--- Exercise objective ---
When you reach the line containing "двері палацу для" in the entries below, please begin setting down lines exactly, stop only after the last one, and add nothing else.

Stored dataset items

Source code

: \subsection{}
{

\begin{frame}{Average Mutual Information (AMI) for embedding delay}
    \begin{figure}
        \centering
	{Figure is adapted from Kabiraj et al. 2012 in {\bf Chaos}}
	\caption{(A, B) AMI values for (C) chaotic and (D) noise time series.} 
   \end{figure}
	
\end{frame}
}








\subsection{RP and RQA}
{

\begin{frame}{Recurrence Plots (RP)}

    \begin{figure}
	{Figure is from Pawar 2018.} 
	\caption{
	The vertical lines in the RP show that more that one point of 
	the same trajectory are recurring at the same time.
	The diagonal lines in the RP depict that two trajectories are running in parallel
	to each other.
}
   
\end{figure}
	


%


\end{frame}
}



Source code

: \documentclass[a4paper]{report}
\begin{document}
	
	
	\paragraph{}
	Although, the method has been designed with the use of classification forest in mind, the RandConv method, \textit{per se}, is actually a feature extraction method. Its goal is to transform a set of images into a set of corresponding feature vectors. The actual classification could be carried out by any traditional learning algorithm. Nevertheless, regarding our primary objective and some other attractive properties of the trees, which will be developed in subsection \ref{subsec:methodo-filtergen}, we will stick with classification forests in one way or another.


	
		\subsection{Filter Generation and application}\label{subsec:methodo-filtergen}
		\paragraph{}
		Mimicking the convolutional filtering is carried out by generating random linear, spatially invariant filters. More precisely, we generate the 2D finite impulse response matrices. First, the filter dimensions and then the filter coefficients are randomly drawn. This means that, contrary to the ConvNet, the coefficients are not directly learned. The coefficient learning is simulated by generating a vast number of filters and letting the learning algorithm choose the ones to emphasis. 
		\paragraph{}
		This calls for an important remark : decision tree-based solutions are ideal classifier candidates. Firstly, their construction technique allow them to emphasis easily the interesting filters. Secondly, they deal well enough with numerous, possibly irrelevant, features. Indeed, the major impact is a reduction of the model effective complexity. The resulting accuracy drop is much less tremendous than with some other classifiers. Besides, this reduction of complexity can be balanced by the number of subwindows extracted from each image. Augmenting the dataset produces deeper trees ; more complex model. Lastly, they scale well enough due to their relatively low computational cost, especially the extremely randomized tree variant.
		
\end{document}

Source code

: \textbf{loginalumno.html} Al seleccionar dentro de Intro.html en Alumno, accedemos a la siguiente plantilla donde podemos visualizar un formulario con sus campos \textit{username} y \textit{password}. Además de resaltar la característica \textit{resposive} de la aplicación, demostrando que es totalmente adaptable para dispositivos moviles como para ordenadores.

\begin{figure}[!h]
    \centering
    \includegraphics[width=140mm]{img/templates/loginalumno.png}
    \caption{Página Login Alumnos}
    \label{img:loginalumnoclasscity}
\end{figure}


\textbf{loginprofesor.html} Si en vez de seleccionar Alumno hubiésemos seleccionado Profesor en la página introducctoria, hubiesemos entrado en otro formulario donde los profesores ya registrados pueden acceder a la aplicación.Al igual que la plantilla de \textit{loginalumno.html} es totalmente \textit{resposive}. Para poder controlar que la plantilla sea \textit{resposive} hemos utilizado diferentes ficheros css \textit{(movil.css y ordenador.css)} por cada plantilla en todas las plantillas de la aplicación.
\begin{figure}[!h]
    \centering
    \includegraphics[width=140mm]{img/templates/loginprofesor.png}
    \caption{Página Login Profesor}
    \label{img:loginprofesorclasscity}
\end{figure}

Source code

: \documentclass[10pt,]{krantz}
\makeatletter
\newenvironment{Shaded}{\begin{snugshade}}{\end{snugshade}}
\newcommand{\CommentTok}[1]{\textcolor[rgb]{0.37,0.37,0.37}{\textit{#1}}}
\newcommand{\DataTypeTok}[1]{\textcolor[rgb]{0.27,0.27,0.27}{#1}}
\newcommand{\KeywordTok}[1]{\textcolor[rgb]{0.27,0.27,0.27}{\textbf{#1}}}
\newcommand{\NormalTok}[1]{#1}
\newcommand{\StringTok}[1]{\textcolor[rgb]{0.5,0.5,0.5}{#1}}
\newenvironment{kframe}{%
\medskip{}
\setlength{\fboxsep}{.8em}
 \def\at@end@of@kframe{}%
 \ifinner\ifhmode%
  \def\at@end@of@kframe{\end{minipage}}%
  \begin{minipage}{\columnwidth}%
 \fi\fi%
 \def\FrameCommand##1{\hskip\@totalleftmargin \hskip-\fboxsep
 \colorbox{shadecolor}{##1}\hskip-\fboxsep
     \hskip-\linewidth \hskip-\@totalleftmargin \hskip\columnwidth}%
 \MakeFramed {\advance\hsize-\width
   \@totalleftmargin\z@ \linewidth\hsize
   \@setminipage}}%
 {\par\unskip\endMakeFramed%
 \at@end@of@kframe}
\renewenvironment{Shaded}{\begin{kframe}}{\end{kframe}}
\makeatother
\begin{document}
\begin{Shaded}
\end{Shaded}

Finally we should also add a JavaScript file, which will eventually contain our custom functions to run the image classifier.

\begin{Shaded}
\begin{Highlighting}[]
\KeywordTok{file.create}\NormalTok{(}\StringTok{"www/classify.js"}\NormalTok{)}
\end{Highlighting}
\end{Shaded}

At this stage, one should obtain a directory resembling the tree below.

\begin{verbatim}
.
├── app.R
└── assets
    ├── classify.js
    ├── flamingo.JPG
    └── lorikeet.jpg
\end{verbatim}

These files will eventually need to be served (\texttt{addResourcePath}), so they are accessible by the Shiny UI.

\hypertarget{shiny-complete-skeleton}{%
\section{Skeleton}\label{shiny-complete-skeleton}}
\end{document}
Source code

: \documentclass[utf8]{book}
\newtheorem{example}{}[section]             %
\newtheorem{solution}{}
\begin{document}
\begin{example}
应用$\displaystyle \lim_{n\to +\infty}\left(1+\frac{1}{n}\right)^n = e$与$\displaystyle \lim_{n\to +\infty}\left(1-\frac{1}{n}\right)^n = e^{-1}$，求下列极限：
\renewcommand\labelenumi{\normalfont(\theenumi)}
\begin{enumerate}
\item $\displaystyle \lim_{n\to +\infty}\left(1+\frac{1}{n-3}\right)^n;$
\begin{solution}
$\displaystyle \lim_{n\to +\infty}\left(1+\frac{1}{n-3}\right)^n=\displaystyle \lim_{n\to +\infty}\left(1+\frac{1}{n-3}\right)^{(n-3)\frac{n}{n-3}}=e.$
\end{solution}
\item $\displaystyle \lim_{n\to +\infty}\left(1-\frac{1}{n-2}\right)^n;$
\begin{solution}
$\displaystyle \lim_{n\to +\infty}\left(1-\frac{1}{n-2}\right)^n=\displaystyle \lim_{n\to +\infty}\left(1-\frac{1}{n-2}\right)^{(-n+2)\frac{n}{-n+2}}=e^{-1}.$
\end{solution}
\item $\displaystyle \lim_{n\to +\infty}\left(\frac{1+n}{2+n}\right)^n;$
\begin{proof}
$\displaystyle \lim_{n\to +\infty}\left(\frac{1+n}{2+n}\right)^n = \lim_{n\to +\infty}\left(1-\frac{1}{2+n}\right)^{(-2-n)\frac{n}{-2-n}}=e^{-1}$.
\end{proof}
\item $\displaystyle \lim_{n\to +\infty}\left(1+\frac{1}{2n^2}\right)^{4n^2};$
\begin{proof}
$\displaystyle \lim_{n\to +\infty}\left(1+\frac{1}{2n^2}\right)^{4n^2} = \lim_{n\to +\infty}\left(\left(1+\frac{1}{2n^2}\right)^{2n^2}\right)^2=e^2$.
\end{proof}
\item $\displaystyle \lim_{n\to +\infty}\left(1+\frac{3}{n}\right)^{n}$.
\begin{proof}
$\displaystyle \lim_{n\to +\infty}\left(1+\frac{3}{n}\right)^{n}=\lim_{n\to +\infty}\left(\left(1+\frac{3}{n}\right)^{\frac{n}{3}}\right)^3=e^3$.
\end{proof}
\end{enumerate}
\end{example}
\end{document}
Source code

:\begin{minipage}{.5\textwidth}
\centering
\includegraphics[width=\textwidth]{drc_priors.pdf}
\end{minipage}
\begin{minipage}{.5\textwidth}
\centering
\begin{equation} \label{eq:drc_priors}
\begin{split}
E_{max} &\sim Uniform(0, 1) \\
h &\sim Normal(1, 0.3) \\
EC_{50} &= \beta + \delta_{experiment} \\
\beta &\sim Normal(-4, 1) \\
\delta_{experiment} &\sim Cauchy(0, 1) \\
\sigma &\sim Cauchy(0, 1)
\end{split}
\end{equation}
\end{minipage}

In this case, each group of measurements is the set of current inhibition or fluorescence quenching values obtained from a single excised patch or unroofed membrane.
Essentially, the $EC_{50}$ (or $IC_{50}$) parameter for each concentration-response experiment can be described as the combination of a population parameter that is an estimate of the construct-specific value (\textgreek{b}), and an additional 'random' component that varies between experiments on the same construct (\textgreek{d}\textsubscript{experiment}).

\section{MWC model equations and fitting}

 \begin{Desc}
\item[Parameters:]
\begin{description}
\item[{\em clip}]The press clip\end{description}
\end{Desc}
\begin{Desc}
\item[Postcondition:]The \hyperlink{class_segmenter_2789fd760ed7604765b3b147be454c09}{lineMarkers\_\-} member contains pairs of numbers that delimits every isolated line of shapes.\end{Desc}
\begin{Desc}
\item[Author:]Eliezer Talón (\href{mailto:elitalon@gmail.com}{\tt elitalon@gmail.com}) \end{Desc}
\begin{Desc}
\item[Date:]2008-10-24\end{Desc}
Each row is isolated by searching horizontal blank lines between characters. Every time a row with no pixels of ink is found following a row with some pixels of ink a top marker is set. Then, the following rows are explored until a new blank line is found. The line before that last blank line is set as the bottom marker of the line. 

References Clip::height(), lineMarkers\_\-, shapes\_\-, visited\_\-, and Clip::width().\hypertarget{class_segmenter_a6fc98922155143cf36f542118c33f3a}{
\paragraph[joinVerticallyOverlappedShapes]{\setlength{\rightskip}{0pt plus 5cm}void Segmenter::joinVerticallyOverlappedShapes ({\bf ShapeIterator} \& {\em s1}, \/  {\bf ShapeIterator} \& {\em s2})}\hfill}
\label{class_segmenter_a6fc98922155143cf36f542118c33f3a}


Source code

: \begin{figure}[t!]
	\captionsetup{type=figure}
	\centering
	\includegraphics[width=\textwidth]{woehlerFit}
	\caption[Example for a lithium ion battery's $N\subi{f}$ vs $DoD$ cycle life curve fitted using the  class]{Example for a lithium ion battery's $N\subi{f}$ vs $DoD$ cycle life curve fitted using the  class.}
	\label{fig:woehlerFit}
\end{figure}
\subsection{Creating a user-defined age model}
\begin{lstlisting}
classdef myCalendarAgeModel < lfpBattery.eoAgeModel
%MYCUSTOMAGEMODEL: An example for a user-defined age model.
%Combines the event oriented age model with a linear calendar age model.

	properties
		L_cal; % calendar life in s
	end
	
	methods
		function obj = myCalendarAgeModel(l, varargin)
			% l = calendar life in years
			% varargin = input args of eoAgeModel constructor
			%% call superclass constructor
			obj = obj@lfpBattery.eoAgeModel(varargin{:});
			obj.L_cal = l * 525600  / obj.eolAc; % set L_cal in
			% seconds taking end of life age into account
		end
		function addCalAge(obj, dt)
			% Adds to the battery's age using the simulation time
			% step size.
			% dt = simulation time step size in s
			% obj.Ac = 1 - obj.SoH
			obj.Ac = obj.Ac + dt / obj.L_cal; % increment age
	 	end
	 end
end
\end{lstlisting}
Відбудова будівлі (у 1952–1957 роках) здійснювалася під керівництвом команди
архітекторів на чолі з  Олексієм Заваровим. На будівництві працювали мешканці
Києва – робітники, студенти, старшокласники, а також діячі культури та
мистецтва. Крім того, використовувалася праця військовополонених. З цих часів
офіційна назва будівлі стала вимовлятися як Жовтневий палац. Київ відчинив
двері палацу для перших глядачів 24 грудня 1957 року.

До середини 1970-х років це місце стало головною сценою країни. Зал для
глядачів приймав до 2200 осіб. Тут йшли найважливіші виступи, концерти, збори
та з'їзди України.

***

--- Exercise result ---
двері палацу для перших глядачів 24 грудня 1957 року.

До середини 1970-х років це місце стало головною сценою країни. Зал для
глядачів приймав до 2200 осіб. Тут йшли найважливіші виступи, концерти, збори
та з'їзди України.

***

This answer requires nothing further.